Saved data entries:

+-------+

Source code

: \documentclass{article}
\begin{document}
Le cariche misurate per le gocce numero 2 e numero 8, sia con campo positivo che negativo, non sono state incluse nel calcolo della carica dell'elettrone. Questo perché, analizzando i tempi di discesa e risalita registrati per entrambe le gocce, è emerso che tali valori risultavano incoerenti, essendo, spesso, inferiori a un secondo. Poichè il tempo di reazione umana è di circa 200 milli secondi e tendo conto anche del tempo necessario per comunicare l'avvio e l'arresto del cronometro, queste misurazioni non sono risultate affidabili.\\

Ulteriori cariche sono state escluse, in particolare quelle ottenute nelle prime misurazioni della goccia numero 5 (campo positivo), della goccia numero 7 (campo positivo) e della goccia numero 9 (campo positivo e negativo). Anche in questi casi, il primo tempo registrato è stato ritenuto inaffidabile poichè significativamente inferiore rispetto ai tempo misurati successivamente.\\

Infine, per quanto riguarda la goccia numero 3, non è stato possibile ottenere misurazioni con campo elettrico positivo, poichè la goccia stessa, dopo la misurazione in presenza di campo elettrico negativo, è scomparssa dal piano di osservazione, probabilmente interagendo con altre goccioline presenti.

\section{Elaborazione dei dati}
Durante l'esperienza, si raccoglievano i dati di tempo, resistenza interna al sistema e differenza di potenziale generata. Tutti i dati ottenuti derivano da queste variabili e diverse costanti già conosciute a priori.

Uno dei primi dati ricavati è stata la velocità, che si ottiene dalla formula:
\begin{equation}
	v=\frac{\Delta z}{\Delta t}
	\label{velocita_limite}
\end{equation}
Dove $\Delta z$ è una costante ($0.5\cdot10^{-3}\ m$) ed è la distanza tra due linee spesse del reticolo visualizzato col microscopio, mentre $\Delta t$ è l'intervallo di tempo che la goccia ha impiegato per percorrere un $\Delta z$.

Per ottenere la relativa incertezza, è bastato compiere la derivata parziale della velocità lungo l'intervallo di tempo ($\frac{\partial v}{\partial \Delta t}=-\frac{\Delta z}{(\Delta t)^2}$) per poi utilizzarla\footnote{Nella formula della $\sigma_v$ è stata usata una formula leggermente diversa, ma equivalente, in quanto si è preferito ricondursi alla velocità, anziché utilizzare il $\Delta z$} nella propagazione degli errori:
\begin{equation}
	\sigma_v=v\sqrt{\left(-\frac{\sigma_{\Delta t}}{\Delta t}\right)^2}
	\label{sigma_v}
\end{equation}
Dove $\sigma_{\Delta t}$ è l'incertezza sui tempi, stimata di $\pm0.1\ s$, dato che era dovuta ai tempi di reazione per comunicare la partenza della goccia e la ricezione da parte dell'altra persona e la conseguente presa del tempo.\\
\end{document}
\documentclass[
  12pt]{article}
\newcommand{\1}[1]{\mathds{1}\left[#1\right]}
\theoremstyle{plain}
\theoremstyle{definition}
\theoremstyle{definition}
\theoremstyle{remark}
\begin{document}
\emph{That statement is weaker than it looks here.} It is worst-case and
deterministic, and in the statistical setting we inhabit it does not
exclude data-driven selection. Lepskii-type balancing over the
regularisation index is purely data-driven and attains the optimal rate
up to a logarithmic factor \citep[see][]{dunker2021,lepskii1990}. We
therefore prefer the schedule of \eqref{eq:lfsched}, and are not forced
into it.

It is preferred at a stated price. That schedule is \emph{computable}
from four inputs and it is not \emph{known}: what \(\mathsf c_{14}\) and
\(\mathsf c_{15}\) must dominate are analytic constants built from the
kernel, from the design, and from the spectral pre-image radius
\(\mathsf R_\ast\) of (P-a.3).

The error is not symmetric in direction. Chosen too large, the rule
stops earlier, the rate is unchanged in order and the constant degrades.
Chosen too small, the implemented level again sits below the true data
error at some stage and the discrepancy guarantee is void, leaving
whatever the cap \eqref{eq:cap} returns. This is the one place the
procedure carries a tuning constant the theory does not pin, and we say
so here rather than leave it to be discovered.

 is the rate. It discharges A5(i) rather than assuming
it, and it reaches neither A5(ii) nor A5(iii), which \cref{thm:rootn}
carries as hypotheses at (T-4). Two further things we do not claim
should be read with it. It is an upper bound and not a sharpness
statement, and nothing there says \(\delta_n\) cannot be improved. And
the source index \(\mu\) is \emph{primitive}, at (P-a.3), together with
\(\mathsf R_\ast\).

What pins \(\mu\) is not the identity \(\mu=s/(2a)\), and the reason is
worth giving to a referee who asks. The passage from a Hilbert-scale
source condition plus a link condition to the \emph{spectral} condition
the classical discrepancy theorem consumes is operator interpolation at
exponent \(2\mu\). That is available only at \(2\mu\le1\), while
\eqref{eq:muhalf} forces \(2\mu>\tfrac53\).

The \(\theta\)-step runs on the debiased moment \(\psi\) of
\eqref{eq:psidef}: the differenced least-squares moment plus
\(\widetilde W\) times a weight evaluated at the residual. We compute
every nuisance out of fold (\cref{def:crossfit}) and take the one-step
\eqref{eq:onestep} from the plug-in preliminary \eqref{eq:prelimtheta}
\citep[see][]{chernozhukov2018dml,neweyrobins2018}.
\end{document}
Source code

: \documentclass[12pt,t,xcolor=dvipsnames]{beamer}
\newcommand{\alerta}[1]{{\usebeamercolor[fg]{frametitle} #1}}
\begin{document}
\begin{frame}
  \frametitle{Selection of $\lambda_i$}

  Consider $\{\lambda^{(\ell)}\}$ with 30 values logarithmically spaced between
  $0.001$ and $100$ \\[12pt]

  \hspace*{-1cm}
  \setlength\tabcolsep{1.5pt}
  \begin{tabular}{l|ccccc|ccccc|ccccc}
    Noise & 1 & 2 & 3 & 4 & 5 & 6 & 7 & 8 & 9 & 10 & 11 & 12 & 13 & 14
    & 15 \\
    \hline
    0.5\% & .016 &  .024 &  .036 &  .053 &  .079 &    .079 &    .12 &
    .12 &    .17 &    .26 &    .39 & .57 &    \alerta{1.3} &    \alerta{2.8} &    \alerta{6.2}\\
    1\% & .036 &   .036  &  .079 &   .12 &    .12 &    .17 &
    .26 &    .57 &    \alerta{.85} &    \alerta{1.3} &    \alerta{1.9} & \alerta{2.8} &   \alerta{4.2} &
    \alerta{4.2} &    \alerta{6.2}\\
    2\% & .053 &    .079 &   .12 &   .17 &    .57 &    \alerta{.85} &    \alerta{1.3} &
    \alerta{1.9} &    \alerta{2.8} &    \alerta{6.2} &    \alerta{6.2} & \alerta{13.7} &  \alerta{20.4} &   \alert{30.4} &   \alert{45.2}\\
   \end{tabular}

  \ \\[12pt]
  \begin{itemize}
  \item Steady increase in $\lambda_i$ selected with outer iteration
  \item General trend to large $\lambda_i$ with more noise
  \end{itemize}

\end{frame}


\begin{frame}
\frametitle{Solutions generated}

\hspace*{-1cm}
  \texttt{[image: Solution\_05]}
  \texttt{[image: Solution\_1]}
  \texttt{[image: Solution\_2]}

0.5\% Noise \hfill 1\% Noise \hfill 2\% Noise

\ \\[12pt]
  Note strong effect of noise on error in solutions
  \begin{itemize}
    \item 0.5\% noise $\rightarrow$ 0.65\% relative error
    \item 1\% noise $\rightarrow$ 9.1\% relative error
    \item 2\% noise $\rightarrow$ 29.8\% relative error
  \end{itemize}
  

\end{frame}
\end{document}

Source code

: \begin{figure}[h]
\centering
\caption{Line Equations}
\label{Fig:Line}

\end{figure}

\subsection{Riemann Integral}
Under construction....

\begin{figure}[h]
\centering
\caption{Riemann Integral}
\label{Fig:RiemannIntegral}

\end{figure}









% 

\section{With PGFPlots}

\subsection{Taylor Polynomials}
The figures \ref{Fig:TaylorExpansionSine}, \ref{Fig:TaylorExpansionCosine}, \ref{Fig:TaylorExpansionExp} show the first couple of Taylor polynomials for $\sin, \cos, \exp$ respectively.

+-------+

WHAT THIS TASK INVOLVES — Copy each line in the data that holds the word "left".

SOLUTION FOR THIS TASK —
	\sigma_v=v\sqrt{\left(-\frac{\sigma_{\Delta t}}{\Delta t}\right)^2}
\newcommand{\1}[1]{\mathds{1}\left[#1\right]}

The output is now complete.